WHAT THE EXERCISE ASKS → Your job with the data below is to output exactly the lines from the one holding "in a mailbox" down to the one holding "OAuth2 authentication is not supported yet.", both included, and no others.

MATERIAL FOR THIS EXERCISE →
————
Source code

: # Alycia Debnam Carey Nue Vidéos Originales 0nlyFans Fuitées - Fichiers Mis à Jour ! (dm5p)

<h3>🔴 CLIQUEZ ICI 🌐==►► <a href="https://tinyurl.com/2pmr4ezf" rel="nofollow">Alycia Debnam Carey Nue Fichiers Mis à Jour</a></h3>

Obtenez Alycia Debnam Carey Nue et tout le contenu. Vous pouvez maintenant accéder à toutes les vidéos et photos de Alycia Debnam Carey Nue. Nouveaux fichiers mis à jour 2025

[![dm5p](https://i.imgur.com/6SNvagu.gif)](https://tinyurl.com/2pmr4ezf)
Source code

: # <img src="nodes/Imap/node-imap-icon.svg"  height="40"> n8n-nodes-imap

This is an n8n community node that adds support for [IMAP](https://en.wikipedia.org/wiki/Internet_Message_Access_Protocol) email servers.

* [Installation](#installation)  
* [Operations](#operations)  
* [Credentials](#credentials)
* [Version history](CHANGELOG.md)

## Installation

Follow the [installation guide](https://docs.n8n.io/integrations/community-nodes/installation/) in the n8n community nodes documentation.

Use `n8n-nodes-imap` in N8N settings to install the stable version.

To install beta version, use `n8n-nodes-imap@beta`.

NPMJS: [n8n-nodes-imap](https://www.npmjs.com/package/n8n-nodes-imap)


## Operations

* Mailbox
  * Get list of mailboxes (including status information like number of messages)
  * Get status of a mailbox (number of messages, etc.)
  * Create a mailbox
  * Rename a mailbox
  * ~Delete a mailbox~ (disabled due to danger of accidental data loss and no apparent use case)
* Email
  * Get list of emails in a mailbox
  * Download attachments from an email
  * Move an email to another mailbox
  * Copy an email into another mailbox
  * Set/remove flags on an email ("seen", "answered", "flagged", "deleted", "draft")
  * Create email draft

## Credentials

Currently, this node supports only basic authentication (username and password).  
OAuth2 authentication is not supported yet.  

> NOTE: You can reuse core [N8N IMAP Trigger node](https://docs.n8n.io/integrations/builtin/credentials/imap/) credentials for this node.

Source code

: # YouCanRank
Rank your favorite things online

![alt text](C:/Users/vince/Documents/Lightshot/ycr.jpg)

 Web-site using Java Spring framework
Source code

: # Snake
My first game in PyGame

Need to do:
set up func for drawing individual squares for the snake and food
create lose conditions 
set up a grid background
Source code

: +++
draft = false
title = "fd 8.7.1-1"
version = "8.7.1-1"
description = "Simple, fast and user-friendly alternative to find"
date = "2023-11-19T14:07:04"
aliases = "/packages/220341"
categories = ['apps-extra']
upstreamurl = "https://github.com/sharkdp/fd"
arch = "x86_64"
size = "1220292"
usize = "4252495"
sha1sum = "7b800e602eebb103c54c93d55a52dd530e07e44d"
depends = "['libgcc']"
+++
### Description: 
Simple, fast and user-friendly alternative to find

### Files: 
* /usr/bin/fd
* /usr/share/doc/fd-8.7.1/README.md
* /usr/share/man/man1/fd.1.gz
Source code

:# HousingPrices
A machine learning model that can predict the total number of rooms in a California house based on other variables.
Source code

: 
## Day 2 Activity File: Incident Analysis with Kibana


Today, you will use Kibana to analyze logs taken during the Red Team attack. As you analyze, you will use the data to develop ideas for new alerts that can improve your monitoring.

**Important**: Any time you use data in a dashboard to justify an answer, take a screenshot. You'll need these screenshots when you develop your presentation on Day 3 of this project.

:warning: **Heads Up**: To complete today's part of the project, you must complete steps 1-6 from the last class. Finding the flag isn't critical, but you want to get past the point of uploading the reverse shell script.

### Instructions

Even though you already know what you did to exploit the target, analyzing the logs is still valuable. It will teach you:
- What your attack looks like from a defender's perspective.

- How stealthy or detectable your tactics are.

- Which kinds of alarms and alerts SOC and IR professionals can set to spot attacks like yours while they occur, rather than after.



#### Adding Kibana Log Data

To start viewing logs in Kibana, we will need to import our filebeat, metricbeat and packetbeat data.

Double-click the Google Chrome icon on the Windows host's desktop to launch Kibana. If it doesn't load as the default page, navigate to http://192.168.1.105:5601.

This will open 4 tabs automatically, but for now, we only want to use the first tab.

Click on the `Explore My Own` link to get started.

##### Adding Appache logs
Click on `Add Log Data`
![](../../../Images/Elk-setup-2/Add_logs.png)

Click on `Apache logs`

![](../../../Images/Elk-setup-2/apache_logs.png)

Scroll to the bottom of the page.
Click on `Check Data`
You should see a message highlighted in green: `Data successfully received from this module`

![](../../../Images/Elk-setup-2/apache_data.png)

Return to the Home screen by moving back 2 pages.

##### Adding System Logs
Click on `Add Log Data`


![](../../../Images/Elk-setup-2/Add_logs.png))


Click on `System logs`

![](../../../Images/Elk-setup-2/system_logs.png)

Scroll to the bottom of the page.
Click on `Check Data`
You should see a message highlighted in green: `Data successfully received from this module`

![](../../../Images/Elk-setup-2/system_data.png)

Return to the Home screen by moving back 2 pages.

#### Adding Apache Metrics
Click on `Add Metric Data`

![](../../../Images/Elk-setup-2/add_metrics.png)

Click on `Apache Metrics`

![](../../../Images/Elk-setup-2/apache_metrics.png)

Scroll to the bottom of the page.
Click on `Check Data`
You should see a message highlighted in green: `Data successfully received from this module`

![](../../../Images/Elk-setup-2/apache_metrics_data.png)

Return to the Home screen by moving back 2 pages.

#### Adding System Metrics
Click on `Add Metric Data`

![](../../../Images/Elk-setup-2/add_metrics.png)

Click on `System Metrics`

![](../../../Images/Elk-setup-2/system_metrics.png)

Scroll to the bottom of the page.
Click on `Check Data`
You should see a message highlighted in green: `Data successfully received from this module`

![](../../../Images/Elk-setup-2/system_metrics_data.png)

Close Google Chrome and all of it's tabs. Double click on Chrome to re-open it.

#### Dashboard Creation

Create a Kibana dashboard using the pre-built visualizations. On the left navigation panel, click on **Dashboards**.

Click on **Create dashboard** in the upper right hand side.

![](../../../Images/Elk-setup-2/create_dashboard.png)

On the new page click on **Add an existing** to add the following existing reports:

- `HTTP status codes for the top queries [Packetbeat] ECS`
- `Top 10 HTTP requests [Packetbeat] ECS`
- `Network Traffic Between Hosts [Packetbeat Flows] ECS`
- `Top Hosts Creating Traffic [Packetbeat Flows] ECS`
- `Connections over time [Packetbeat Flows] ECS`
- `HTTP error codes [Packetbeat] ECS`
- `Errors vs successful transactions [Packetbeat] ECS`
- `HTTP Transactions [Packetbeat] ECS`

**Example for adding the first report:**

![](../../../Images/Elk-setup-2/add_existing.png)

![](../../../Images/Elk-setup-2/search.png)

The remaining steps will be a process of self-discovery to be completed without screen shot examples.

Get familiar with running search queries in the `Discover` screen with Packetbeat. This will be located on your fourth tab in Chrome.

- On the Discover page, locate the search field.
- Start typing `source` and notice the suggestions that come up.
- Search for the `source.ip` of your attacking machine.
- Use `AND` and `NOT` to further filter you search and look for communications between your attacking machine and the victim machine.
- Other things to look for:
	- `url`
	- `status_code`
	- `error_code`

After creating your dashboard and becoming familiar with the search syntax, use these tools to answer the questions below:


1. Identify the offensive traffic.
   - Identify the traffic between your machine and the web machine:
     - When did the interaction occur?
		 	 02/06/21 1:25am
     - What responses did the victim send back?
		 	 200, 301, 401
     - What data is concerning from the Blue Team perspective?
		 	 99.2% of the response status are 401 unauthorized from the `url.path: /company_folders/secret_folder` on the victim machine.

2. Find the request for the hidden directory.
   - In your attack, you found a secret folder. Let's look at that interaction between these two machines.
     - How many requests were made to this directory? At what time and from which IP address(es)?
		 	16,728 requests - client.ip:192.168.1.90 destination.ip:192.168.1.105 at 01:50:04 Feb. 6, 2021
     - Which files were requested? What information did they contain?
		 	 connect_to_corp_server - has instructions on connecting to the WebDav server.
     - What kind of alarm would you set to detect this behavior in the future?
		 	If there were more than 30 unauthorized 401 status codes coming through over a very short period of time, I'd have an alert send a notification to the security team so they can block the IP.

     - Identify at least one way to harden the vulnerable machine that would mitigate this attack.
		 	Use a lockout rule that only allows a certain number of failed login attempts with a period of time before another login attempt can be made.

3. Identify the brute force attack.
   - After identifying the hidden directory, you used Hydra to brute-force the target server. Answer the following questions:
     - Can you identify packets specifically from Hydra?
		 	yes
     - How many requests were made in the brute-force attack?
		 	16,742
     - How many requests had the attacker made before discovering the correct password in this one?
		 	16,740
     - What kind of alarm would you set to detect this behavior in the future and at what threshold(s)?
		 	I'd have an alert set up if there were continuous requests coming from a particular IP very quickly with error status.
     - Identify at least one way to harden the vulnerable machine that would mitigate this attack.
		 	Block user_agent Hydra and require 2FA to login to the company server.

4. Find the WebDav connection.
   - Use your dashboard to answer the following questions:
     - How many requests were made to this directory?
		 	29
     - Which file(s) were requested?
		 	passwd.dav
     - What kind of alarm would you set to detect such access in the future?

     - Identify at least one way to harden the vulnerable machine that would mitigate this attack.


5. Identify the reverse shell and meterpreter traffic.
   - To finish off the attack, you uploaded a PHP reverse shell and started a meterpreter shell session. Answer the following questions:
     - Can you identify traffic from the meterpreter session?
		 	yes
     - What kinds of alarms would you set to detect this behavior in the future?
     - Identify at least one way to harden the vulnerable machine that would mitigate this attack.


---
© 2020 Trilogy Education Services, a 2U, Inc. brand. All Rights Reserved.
————
SOLUTION FOR THIS TASK →
  * Get list of emails in a mailbox
  * Download attachments from an email
  * Move an email to another mailbox
  * Copy an email into another mailbox
  * Set/remove flags on an email ("seen", "answered", "flagged", "deleted", "draft")
  * Create email draft

## Credentials

Currently, this node supports only basic authentication (username and password).  
OAuth2 authentication is not supported yet.  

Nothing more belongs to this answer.